Within the listing below, the lines to output run from the one containing "If instead the" through the one containing "### Portable Mode Installation"; copy them exactly and nothing else.

── THE INPUT

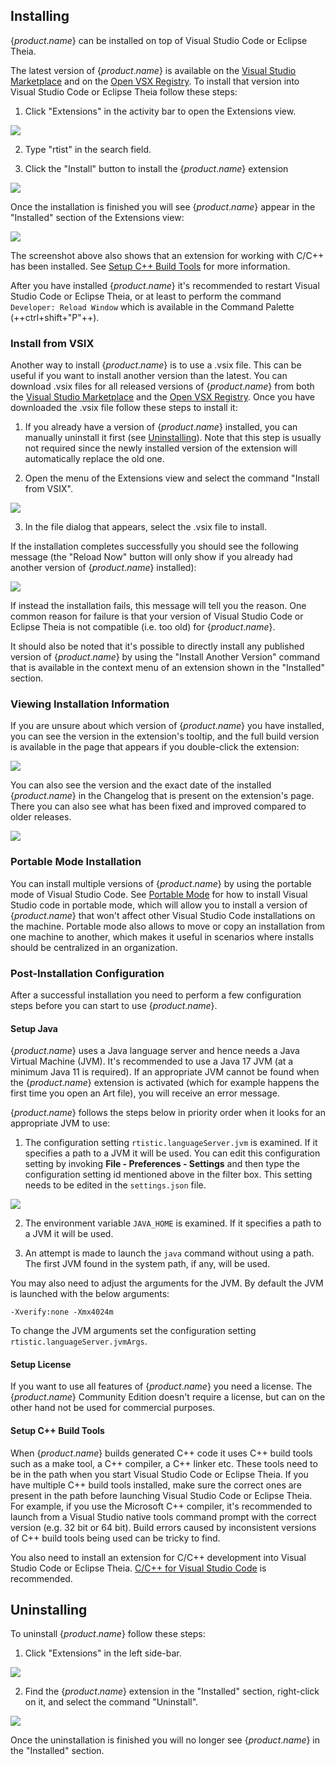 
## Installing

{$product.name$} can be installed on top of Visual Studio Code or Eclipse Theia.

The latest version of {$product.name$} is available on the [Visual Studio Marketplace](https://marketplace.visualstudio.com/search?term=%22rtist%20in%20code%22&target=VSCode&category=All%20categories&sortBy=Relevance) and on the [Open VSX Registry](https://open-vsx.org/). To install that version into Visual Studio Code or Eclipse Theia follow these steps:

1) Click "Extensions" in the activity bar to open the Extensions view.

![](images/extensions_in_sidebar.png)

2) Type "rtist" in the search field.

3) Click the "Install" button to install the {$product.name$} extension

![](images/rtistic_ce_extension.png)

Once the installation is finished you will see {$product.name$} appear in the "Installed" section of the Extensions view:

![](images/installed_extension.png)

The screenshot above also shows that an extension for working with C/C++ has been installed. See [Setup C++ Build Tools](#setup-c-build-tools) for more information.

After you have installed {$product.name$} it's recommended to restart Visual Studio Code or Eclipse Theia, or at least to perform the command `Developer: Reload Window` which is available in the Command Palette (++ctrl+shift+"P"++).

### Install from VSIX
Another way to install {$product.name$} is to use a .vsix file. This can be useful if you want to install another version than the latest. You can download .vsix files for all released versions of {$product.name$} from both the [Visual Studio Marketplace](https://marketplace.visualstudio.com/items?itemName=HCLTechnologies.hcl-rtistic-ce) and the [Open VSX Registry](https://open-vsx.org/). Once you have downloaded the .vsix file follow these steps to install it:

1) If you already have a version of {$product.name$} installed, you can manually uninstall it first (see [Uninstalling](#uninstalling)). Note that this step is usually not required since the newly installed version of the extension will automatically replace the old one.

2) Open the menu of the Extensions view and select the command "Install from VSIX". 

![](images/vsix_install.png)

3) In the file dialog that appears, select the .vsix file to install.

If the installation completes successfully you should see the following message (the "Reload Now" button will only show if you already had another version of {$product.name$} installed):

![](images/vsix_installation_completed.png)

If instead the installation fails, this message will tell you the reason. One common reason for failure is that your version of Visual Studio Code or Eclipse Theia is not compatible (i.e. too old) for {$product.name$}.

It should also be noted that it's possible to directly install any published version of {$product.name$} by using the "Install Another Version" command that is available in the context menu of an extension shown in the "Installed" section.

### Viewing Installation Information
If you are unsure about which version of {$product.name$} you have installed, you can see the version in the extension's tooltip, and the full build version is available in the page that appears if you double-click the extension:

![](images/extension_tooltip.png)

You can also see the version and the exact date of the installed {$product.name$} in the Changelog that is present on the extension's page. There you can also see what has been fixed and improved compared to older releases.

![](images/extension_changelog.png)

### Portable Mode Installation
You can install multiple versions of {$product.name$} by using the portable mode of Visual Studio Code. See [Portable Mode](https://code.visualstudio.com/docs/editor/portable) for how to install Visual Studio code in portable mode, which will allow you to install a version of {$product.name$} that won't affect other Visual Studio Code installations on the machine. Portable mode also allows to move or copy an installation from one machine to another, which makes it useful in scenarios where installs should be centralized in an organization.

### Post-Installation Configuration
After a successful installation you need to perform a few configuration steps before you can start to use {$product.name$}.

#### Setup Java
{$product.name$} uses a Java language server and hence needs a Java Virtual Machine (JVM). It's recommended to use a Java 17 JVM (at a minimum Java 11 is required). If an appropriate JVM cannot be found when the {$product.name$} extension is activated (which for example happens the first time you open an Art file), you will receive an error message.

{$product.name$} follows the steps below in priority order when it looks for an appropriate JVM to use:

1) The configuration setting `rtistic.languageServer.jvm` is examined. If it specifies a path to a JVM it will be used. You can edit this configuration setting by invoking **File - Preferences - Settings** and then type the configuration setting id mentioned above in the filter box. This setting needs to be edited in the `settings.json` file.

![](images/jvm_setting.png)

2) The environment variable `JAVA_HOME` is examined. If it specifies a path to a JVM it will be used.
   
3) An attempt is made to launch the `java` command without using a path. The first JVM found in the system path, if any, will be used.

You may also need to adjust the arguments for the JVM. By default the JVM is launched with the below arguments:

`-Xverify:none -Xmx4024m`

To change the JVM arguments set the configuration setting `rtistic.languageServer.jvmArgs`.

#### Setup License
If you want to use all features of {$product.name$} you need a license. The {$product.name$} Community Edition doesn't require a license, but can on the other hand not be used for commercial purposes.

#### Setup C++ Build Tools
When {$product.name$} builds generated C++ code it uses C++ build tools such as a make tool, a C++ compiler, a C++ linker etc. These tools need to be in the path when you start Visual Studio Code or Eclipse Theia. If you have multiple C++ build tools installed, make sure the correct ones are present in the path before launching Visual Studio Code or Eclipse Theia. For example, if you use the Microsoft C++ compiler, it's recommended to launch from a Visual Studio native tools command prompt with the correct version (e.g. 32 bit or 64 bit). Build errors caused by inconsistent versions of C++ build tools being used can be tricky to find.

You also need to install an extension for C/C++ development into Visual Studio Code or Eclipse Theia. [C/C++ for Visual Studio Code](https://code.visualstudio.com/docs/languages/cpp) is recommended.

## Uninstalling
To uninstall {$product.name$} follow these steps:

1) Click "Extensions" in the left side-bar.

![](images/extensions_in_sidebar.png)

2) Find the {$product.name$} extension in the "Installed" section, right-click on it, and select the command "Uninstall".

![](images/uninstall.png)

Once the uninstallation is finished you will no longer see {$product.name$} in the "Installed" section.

────
── THE INPUT

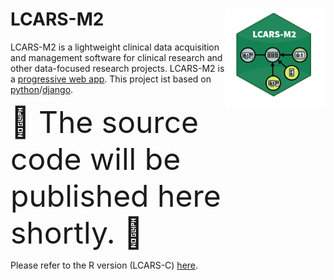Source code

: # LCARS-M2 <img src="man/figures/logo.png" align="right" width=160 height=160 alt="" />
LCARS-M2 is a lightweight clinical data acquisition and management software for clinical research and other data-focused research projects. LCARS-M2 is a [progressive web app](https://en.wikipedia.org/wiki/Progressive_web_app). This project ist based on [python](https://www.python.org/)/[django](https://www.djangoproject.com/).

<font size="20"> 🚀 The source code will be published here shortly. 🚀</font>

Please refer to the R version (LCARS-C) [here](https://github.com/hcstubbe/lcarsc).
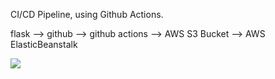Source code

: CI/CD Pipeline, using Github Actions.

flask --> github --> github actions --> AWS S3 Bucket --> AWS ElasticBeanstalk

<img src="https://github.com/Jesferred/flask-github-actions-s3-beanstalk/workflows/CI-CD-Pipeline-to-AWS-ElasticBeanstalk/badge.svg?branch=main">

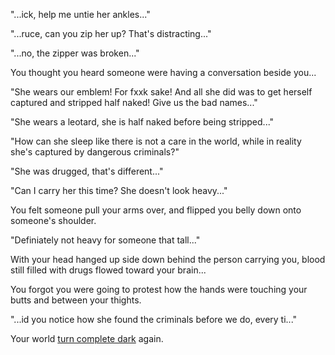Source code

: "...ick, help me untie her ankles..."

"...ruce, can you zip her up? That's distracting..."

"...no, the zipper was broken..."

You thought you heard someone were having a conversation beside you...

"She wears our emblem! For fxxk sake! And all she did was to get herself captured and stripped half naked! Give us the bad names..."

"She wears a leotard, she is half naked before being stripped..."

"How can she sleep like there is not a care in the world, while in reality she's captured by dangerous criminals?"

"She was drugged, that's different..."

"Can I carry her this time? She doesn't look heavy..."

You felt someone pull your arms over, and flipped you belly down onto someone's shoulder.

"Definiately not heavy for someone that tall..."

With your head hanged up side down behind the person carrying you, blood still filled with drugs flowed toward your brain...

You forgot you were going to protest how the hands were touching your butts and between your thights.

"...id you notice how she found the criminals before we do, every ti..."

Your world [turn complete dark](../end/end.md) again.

────

◆ **OUTPUT FOR THIS EXERCISE**
If instead the installation fails, this message will tell you the reason. One common reason for failure is that your version of Visual Studio Code or Eclipse Theia is not compatible (i.e. too old) for {$product.name$}.

It should also be noted that it's possible to directly install any published version of {$product.name$} by using the "Install Another Version" command that is available in the context menu of an extension shown in the "Installed" section.

### Viewing Installation Information
If you are unsure about which version of {$product.name$} you have installed, you can see the version in the extension's tooltip, and the full build version is available in the page that appears if you double-click the extension:

![](images/extension_tooltip.png)

You can also see the version and the exact date of the installed {$product.name$} in the Changelog that is present on the extension's page. There you can also see what has been fixed and improved compared to older releases.

![](images/extension_changelog.png)

### Portable Mode Installation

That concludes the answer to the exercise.